In [None]:
import re
import time
import numpy as np
import pandas as pd
import matplotlib.pyplot as plt
import plotly.express as px
import string
from sklearn.feature_extraction.text import TfidfVectorizer
from sklearn.model_selection import GridSearchCV, RandomizedSearchCV, train_test_split
from xgboost import XGBClassifier
# import f1_score
from sklearn.metrics import f1_score

#import pmultiprocessing
from multiprocessing import Pool

import nltk
from nltk.tokenize import RegexpTokenizer
nltk.download('wordnet')
nltk.download('omw-1.4')

[nltk_data] Downloading package wordnet to /root/nltk_data...
[nltk_data]   Package wordnet is already up-to-date!
[nltk_data] Downloading package omw-1.4 to /root/nltk_data...
[nltk_data]   Package omw-1.4 is already up-to-date!


True

In [None]:
df = pd.read_csv("/content/drive/MyDrive/MIE1624_final_project/sentiment_analysis.csv")

## Helper Functions

In [None]:
# Remove punctuations
def remove_punc(s):
  return s.translate(str.maketrans('', '', string.punctuation))

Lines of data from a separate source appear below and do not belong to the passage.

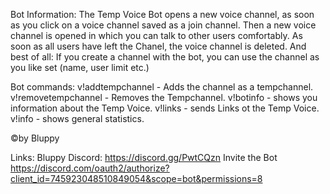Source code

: Bot Information:
The Temp Voice Bot opens a new voice channel,
as soon as you click on a voice channel saved as a join channel.
Then a new voice channel is opened in which you can talk to other users comfortably.
As soon as all users have left the Chanel, the voice channel is deleted.
And best of all: If you create a channel with the bot, you can use the channel as you like
set (name, user limit etc.)


Bot commands:
v!addtempchannel <channelid> - Adds the channel as a tempchannel.
v!removetempchannel <channelid> - Removes the Tempchannel.
v!botinfo - shows you information about the Temp Voice.
v!links - sends Links ot the Temp Voice.
v!info - shows general statistics.

©by Bluppy

Links:
Bluppy Discord: https://discord.gg/PwtCQzn
Invite the Bot https://discord.com/oauth2/authorize?client_id=745923048510849054&scope=bot&permissions=8
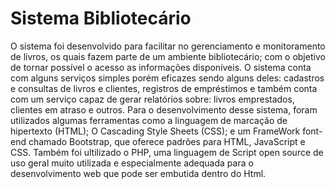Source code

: <h1> Sistema Bibliotecário </h1>
O sistema foi desenvolvido para facilitar
no gerenciamento e monitoramento de livros, os quais fazem 
parte de um ambiente bibliotecário; com o objetivo de tornar
possível o acesso as informações disponíveis.
	O sistema conta com alguns serviços simples porém eficazes
sendo alguns deles: cadastros e consultas de livros e clientes, registros
de empréstimos e também conta com um serviço capaz de 
gerar relatórios sobre: livros emprestados, clientes em atraso e outros.
	Para o desenvolvimento desse sistema, foram utilizados algumas ferramentas
como a linguagem de marcação de hipertexto (HTML); O Cascading Style Sheets (CSS); 
e um FrameWork font-end chamado Bootstrap, que oferece padrões
para HTML, JavaScript e CSS.
	Também foi ultilizado o PHP, uma linguagem de Script open source de uso
geral muito utilizada e especialmente adequada para o desenvolvimento
web que pode ser embutida dentro do Html.
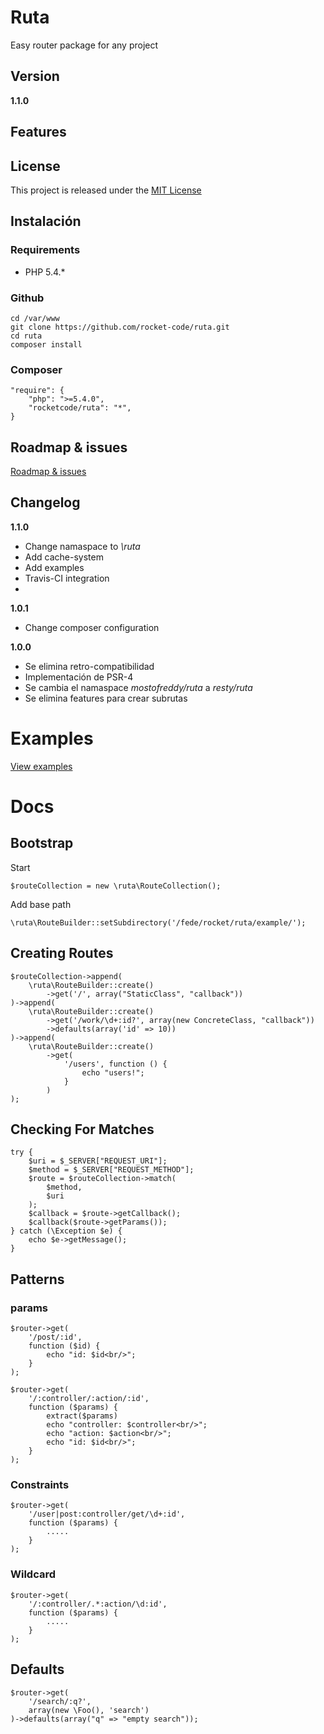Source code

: Ruta
====

Easy router package for any project

Version
-------

__1.1.0__

Features
--------


License
-------

This project is released under the [MIT License](http://www.opensource.org/licenses/mit-license.php)

Instalación
-----------

### Requirements

- PHP 5.4.*

### Github

    cd /var/www
    git clone https://github.com/rocket-code/ruta.git
    cd ruta
    composer install

### Composer

    "require": {
        "php": ">=5.4.0",
        "rocketcode/ruta": "*",
    }

Roadmap & issues
----------------

[Roadmap & issues](https://github.com/rocket-code/ruta/issues)

Changelog
---------

__1.1.0__

* Change namaspace to *\ruta*
* Add cache-system
* Add examples
* Travis-CI integration
* 

__1.0.1__

* Change composer configuration

__1.0.0__

* Se elimina retro-compatibilidad
* Implementación de PSR-4
* Se cambia el namaspace *mostofreddy/ruta* a *resty/ruta*
* Se elimina features para crear subrutas

Examples
========

[View examples](https://github.com/rocket-code/ruta/tree/master/example)

Docs
====

Bootstrap
---------

Start

    $routeCollection = new \ruta\RouteCollection();


Add base path

    \ruta\RouteBuilder::setSubdirectory('/fede/rocket/ruta/example/');

Creating Routes
---------------

    $routeCollection->append(
        \ruta\RouteBuilder::create()
            ->get('/', array("StaticClass", "callback"))
    )->append(
        \ruta\RouteBuilder::create()
            ->get('/work/\d+:id?', array(new ConcreteClass, "callback"))
            ->defaults(array('id' => 10))
    )->append(
        \ruta\RouteBuilder::create()
            ->get(
                '/users', function () {
                    echo "users!";
                }
            )
    );

Checking For Matches
--------------------

    try {
        $uri = $_SERVER["REQUEST_URI"];
        $method = $_SERVER["REQUEST_METHOD"];
        $route = $routeCollection->match(
            $method,
            $uri
        );
        $callback = $route->getCallback();
        $callback($route->getParams());
    } catch (\Exception $e) {
        echo $e->getMessage();
    }



Patterns
--------

### params

    $router->get(
        '/post/:id',
        function ($id) {
            echo "id: $id<br/>";
        }
    );

    $router->get(
        '/:controller/:action/:id',
        function ($params) {
            extract($params)
            echo "controller: $controller<br/>";
            echo "action: $action<br/>";
            echo "id: $id<br/>";
        }
    );

### Constraints

    $router->get(
        '/user|post:controller/get/\d+:id',
        function ($params) {
            .....
        }
    );


### Wildcard

    $router->get(
        '/:controller/.*:action/\d:id',
        function ($params) {
            .....
        }
    );

Defaults
--------

    $router->get(
        '/search/:q?',
        array(new \Foo(), 'search')
    )->defaults(array("q" => "empty search"));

# removes same successive alphabets from words
def remove_repeating_char(text):
    return re.sub(r'(.)\1{1,}', r'\1', text)

# read the file containing stop words and converts it to list
def get_stop_words_from_txt(fname):
    stop_words = []
    with open(fname, 'r', encoding='utf-8') as f:
        for wrd in f.read().splitlines():
            stop_words.append(remove_repeating_char(wrd))
    return stop_words

# removes stop words from text
def clean_stop_words(text, stop_words):
    return " ".join([word for word in str(text).split() if word not in stop_words])

## Function to Clean Data

In [None]:
def clean_data(df_data, add_stop_words= []):

  # Convert text to lower case
  df_data = df_data.str.lower()

  # remove complete urls from the text column
  df_data = df_data.str.replace('https\S+|www.\S+', '', case=False, regex=True)

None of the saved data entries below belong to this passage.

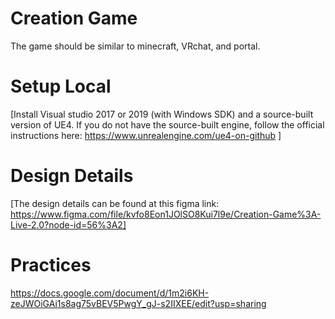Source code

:# Creation Game
The game should be similar to minecraft, VRchat, and portal.

# Setup Local
[Install Visual studio 2017 or 2019 (with Windows SDK) and a source-built version of UE4. If you do not have the source-built engine, follow the official instructions here: https://www.unrealengine.com/ue4-on-github ]

# Design Details
[The design details can be found at this figma link: https://www.figma.com/file/kvfo8Eon1JOlSO8Kui7l9e/Creation-Game%3A-Live-2.0?node-id=56%3A2]

# Practices
https://docs.google.com/document/d/1m2i6KH-zeJWOiGAi1s8ag75vBEV5PwgY_gJ-s2IIXEE/edit?usp=sharing

 
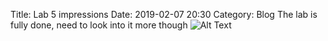 Title: Lab 5 impressions 
Date: 2019-02-07 20:30
Category: Blog
The lab is fully done, need to look into it more though
![Alt Text]({filename}/pics/far-side-school-for-gifted.jpg)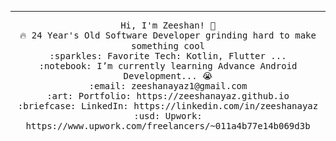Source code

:<!-- <img src="https://raw.githubusercontent.com/saadpasta/saadpasta/master/Banner%20%20(1).png"/> -->
 <hr></hr>
<p align="center">
  <samp>
    Hi, I'm Zeeshan! 👋 <br>
    🔥 24 Year's Old Software Developer grinding hard to make something cool  <br>
    :sparkles: Favorite Tech: Kotlin, Flutter ... <br>
    :notebook: I’m currently learning Advance Android Development... 😭  <br>
    :email:	zeeshanayaz1@gmail.com <br>
    :art: Portfolio: https://zeeshanayaz.github.io <br>
    :briefcase: LinkedIn: https://linkedin.com/in/zeeshanayaz <br>
    :usd: Upwork: https://www.upwork.com/freelancers/~011a4b77e14b069d3b <br>
  </samp>
</p>


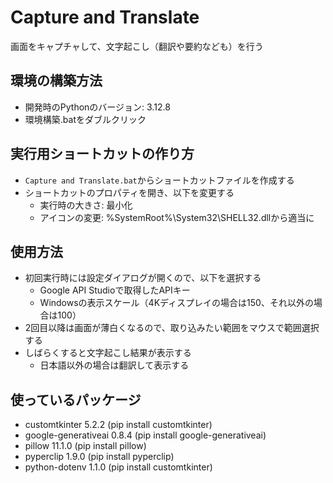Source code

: # Capture and Translate
画面をキャプチャして、文字起こし（翻訳や要約なども）を行う
## 環境の構築方法
- 開発時のPythonのバージョン: 3.12.8
- 環境構築.batをダブルクリック
## 実行用ショートカットの作り方
- `Capture and Translate.bat`からショートカットファイルを作成する
- ショートカットのプロパティを開き、以下を変更する
    - 実行時の大きさ: 最小化
    - アイコンの変更: %SystemRoot%\System32\SHELL32.dllから適当に
## 使用方法
- 初回実行時には設定ダイアログが開くので、以下を選択する
    - Google API Studioで取得したAPIキー
    - Windowsの表示スケール（4Kディスプレイの場合は150、それ以外の場合は100）
- 2回目以降は画面が薄白くなるので、取り込みたい範囲をマウスで範囲選択する
- しばらくすると文字起こし結果が表示する
    - 日本語以外の場合は翻訳して表示する
## 使っているパッケージ
- customtkinter 5.2.2 (pip install customtkinter)
- google-generativeai 0.8.4 (pip install google-generativeai)
- pillow 11.1.0 (pip install pillow)
- pyperclip 1.9.0 (pip install pyperclip)
- python-dotenv 1.1.0 (pip install customtkinter)
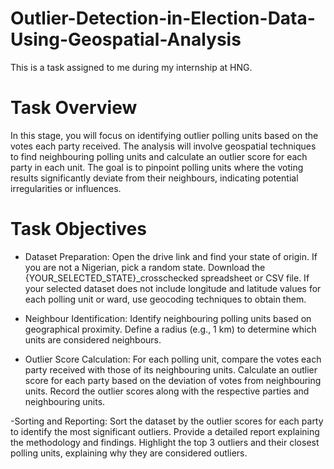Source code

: # Outlier-Detection-in-Election-Data-Using-Geospatial-Analysis
This is a task assigned to me during my internship at HNG.

# Task Overview
In this stage, you will focus on identifying outlier polling units based on the votes each party received. The analysis will involve geospatial techniques to find neighbouring polling units and calculate an outlier score for each party in each unit. The goal is to pinpoint polling units where the voting results significantly deviate from their neighbours, indicating potential irregularities or influences.
# Task Objectives
- Dataset Preparation:
Open the drive link and find your state of origin. If you are not a Nigerian, pick a random state.
Download the {YOUR_SELECTED_STATE}_crosschecked spreadsheet or CSV file.
If your selected dataset does not include longitude and latitude values for each polling unit or ward, use geocoding techniques to obtain them.

- Neighbour Identification:
Identify neighbouring polling units based on geographical proximity. Define a radius (e.g., 1 km) to determine which units are considered neighbours.


- Outlier Score Calculation:
For each polling unit, compare the votes each party received with those of its neighbouring units.
Calculate an outlier score for each party based on the deviation of votes from neighbouring units.
Record the outlier scores along with the respective parties and neighbouring units.

-Sorting and Reporting:
Sort the dataset by the outlier scores for each party to identify the most significant outliers.
Provide a detailed report explaining the methodology and findings.
Highlight the top 3 outliers and their closest polling units, explaining why they are considered outliers.
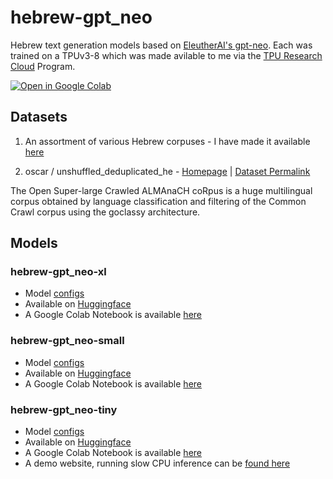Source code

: # hebrew-gpt_neo
Hebrew text generation models based on [EleutherAI's gpt-neo](https://github.com/EleutherAI/gpt-neo). Each was trained on a TPUv3-8 which was made avilable to me via the [TPU Research Cloud](https://sites.research.google/trc/) Program.

[![Open in Google Colab](https://camo.githubusercontent.com/52feade06f2fecbf006889a904d221e6a730c194/68747470733a2f2f636f6c61622e72657365617263682e676f6f676c652e636f6d2f6173736574732f636f6c61622d62616467652e737667)](https://colab.research.google.com/github/Norod/hebrew-gpt_neo/blob/main/hebrew_gpt_neo_with_Javascript_interfaceipynb.ipynb)

## Datasets

1. An assortment of various Hebrew corpuses - I have made it available [here](https://mega.nz/folder/CodSSA4R#4INvMes-56m_WUi7jQMbJQ)


2. oscar / unshuffled_deduplicated_he - [Homepage](https://oscar-corpus.com) | [Dataset Permalink](https://huggingface.co/datasets/viewer/?dataset=oscar&config=unshuffled_deduplicated_he)

The Open Super-large Crawled ALMAnaCH coRpus is a huge multilingual corpus obtained by language classification and filtering of the Common Crawl corpus using the goclassy architecture.

## Models

### hebrew-gpt_neo-xl 

* Model [configs](./hebrew-gpt_neo-xl/configs) <BR>
* Available on [Huggingface](https://huggingface.co/Norod78/hebrew-gpt_neo-xl) <BR>
* A Google Colab Notebook is available [here ](https://colab.research.google.com/github/Norod/hebrew-gpt_neo/blob/main/hebrew-gpt_neo-xl/Norod78_hebrew_gpt_neo_xl_Colab.ipynb) <BR>

### hebrew-gpt_neo-small

* Model [configs](./hebrew-gpt_neo-small/configs) <BR>
* Available on [Huggingface](https://huggingface.co/Norod78/hebrew-gpt_neo-small) <BR>
* A Google Colab Notebook is available [here ](https://colab.research.google.com/github/Norod/hebrew-gpt_neo/blob/main/hebrew-gpt_neo-small/Norod78_hebrew_gpt_neo_small_Colab.ipynb) <BR>

### hebrew-gpt_neo-tiny

* Model [configs](./hebrew-gpt_neo-tiny/configs) <BR>
* Available on [Huggingface](https://huggingface.co/Norod78/hebrew-gpt_neo-tiny) <BR>
* A Google Colab Notebook is available [here ](https://colab.research.google.com/github/Norod/hebrew-gpt_neo/blob/main/hebrew-gpt_neo-tiny/Norod78_hebrew_gpt_neo_tiny_Colab.ipynb) <BR>
* A demo website, running slow CPU inference can be [found here](https://tiny.e-gayon.com)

  # remove all numbers from the text column
  df_data = df_data.str.replace('\d+', '', regex=True)

  # Remove punctuations
  df_data = df_data.apply(lambda x: remove_punc(x))

  # remove successive repeating characters
  df_data = df_data.apply(lambda x: remove_repeating_char(x))

  # read min_stop_words.txt file and add every word to a list
  minimal_stop_words = get_stop_words_from_txt('/content/drive/MyDrive/MIE1624_final_project/minimal_stop_words.txt')

  # if any extra stop words are given add them to minimal_stop_words list
  minimal_stop_words.extend(add_stop_words)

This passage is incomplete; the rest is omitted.